# Paint Chiping in Bathtub



## llg871

The paint in the bottom of my bathtub is chipping.  How can I fix this without having to purchase a new bathtub.


----------



## glennjanie

Welcome LLG:
There are companies that will come to your house, clean, sand, and paint the tub with epoxy. Janie and I had that done and got a 5 year warranty on it. We called them back at least once a year and they even came one extra time after the warranty expired. Janie uses a rubber bath mat and almost all the paint is chipped off under the mat.

There is another company that will come out and install a new plastic tub over the old one. We have discussed them at great length here and no one is happy with it. There were some pictures showing a 5/8" gap that was 'gobbed' up with silicone caulk.

I wish there were something that could be done to the old tub to renew it but, it seems to be a lost cause. If you find something that really works, please get back to us; this is a desperate need for a lot of people.
Glenn


----------



## windowpartsguy

I just had a similar problem with an old tub that was very stained from mineral deposits and general lack of care for many years. It's in an old apt building i bought and it was a real horror to look at. But the tub itself was cast iron/porcelin a shame to just throw away, and it would have been a difficult removal, but i had to do something because the long term tenant had moved out and i was not going to get a quality tenant with a tub like that.

I found a "tub painting kit" at Lowe's, and believe me i was VERY skeptical. After talking to a professional painter who said he had heard that it works, i decided to try it. It was only like $25.00 and i believe it was a 2 step process and even included a brush.

All i could think was "you've got to be kidding me...paint a tub with a brush??" Well my buddy tackled the job (i'm a horrible painter), he did a quick chemical cleaning and then followed the directions and had it painted in a few hours time. I believe it is an epoxy based product and it has some sort of leveling/even-out adative to it so it doesn't look like you used a brush. I couldn't believe how good it looked.

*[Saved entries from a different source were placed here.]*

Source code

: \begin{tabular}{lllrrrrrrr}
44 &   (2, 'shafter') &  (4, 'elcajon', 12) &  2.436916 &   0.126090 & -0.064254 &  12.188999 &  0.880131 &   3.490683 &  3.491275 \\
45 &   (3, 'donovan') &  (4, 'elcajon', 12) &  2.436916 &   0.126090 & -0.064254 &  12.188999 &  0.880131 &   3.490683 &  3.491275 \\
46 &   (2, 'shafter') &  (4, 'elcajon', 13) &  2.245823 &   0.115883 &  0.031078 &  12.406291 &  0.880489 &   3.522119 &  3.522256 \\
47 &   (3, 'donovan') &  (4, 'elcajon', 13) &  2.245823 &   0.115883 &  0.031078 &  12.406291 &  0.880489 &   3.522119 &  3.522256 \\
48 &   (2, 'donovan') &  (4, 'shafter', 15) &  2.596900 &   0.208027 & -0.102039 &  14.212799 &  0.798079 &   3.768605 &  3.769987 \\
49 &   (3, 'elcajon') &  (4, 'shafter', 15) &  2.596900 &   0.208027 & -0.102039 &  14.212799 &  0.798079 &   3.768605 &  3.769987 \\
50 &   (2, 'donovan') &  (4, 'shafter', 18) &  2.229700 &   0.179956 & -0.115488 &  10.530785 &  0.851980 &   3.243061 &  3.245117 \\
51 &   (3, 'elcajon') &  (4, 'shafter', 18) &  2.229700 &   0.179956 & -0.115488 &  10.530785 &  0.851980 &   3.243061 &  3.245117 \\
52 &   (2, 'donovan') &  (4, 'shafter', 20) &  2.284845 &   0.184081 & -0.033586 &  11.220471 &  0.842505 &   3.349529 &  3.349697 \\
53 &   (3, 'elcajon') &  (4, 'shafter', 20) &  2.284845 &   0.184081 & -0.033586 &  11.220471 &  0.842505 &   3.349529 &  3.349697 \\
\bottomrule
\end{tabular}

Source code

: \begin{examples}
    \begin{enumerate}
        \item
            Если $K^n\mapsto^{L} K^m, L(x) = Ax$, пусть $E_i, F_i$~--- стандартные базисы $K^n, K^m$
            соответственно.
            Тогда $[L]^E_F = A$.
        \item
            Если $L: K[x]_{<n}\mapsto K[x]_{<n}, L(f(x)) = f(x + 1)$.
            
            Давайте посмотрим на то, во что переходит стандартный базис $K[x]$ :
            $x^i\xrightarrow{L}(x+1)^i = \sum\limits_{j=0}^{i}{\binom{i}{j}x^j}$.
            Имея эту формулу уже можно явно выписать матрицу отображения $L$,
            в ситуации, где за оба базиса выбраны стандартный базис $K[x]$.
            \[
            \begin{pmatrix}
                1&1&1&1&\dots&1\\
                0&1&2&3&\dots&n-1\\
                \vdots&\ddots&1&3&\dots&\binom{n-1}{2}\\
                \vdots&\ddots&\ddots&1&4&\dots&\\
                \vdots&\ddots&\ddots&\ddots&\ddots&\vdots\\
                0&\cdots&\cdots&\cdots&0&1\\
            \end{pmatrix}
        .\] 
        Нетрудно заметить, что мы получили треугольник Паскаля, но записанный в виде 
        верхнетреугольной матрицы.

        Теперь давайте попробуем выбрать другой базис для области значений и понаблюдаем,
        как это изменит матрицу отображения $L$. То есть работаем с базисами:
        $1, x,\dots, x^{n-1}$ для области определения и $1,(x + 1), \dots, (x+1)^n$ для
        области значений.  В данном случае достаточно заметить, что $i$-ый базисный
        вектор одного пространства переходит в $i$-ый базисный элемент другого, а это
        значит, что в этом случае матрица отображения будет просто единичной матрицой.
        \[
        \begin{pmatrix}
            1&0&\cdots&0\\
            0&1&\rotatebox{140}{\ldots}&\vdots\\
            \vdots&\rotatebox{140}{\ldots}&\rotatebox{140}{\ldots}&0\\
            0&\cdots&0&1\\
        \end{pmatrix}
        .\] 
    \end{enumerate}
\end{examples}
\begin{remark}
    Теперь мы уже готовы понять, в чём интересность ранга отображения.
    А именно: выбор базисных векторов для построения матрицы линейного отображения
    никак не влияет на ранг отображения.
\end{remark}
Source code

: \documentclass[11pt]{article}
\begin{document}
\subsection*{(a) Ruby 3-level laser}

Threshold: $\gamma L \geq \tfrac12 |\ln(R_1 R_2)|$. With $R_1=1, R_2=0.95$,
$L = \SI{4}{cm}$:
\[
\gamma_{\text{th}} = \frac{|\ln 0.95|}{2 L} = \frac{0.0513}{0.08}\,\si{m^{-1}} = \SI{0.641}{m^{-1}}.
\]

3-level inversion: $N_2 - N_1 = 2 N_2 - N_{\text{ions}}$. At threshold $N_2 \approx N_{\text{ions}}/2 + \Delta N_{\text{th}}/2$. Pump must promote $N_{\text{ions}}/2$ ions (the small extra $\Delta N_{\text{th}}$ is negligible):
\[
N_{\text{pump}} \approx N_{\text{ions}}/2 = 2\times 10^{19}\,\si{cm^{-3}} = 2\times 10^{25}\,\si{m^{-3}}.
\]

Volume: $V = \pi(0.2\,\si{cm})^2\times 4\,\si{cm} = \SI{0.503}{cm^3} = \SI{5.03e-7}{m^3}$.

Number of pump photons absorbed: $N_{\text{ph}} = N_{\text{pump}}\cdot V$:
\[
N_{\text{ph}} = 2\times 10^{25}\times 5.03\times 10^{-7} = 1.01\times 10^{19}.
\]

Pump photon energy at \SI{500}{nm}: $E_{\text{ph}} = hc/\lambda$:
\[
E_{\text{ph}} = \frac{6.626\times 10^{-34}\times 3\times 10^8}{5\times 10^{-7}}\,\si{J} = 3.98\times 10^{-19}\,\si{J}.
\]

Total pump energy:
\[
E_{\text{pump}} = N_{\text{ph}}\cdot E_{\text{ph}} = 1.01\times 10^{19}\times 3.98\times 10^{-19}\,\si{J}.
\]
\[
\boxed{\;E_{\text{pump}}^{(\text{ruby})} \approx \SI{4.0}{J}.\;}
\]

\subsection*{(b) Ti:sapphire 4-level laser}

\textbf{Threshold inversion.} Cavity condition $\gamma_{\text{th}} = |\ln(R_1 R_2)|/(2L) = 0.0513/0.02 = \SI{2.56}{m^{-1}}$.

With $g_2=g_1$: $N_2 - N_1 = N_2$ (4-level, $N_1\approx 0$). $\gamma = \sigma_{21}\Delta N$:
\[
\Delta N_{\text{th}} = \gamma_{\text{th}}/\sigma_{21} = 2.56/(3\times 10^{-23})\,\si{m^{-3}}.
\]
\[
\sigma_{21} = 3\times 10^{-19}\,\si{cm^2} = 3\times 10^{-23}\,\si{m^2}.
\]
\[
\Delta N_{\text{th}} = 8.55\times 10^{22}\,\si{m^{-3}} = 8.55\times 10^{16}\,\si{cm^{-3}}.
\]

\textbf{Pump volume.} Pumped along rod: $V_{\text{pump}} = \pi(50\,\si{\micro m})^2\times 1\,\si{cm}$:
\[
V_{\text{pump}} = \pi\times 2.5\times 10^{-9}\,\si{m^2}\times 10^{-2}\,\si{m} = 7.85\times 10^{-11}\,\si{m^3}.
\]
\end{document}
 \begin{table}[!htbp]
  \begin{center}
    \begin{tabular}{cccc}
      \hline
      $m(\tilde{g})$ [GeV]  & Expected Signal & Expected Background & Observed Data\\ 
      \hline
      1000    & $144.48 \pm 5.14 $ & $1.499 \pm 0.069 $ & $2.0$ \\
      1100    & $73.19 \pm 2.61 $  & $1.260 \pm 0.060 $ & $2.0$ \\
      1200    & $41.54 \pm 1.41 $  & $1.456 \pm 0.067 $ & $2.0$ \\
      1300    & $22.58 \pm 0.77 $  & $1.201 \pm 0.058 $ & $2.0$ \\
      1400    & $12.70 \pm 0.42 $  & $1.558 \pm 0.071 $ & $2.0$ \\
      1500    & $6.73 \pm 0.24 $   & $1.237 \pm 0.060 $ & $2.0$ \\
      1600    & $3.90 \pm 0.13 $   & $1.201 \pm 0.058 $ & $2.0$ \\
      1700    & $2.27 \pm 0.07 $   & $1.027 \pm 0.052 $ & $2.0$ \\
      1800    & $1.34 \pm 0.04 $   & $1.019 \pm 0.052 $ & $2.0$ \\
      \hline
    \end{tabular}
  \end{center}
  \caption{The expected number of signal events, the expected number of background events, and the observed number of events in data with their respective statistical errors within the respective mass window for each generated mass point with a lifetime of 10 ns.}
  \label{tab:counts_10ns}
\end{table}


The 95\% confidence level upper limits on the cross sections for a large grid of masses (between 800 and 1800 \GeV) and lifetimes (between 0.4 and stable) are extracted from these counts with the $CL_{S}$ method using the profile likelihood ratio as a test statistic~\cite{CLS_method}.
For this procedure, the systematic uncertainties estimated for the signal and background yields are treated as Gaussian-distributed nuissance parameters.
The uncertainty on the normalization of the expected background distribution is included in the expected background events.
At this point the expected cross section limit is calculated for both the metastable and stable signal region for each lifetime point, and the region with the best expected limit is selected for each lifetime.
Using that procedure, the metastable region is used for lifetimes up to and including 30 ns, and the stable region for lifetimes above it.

It's only been a few months, but i was over there the other day and it still looks like a white porcelin tub. I am NOT endorsing this product, but i will if it looks like this next fall. Obviously preperation is a huge factor - you are going to have to make sure you have sanded (or whatever) that cracking/chipping peeling or it will be a waste of time.
Good Luck,
Ed


----------



## mluciano

go to home depot they can show you different products available for ceramic tubs.


----------



## Daryl

When trying to refinish an old hard surface such as a tub consider what you are asking a product to do. The original finish was thick and baked onto the surface at a very high temperature to get it to become one with the iron surface.Over the years this has naturally worn down from use. Now we are applying a spray on finish (or brush on) and asking it to be as durable in the same environment which includes attacks from hard water, rubber floor mats with oils in them, adhesive strips with chemicals in them to make them adhere to the surface (I seen these eat into the original finish!) etc. Most of the finishes you get for DIY application are no where as durable as the original and must be accepted as a "temperary" solution to maybe extend the life of the tub a few more years. Many of the Professional applications are more on the line of vehicle paint finishes both acrylic and polyurethane in nature and will give a higher degree of durability for a longer time (thus the five year warranty). If any of these are cleaned with harsh abrasive cleaners it can shorten the life of the finish drastically. 
PREPARATION OF THE SURFACE IS MOST CRITICAL . IT MUST BE THOROUHLY CLEANED AND ETCHED TO PROVIDE COMPLETE ADHESION ON EVERY SQUARE INCH . THIS MEANS COMPLETE REMOVAL OF ALL CAULKING , SOAP FILMS , ETC. THEN ETCHED WITH THE PROPER CHEMICALS TO OPEN UP THE SURFACE. SANDING OUT THE EDGES OF THE CHIPS AND FILLING IN THE PITTED AREAS WITH CAR BODY FILLER AND SANDING THESE AREAS SMOOTH GO ALONG WAY IN PROVIDING A SMOOTH FINISH. QUITE OFTEN A PRIMER IS REQUIRED BEFORE TWO OR MORE FINISH COATS TO ACHIEVE THE MOST LASTING FINISH. 
Once the tub has been refinished  I always suggest starting the bathroom remodel fund so that by the time the finish is starting to fail  (several years later) you have the ability to replace it. 
The biggest thing I have seen that causes failure in a short time is cutting corners on preparation. Finish starts to flake off in the corners at the walls and you can see a very shiny surface underneath.   

Daryl


----------



## momtodem

The house we bought, unbeknownst to us, had two tubs that were "painted"--I think professionally.  (The guy who came to inspect our furnace mentioned that a year previously, he was inspecting the furnace while the former owner was having the tubs refinished.)  After living here less than a year, the tub we used most began to chip and now, almost five years later, it is a total mess.  We've hardly used the other tub, but that is now chipping as well.  I'd rather put up with an olive green tub (the original color) than this.  And I think that people who temporarily refinish a tub just before selling a house, as he did, are practicing a great deception.  If we had seen the olive green tubs when purchasing the house, at least we could have planned for the cost of replacing them someday, and possibly paid a bit less for the house (but I guess that is the reason he refinished them!).


----------



## leonberd

It's VERY important to remove the drain parts BEFORE starting surface preparation and replace them AFTER fully completing the resurfacing.Failure to do so significantly shortening life of a paint around the drain and overflow.


----------



## Frank0

P.S. If you paint your tub don't let your girlfriend scrub it with an abrasive.....


----------



## hwade

If the whole tub needs refinishing,  follow this same process. Remove the plumbing fixtures to avoid damaging  them. Use a paint sprayer rather than using canned spray paint.Test the can of spray paint on a scrap  of cardboard so you know what the flow rate is. Practice applying the  paint so you don't have any drips yet cover the intended area.


----------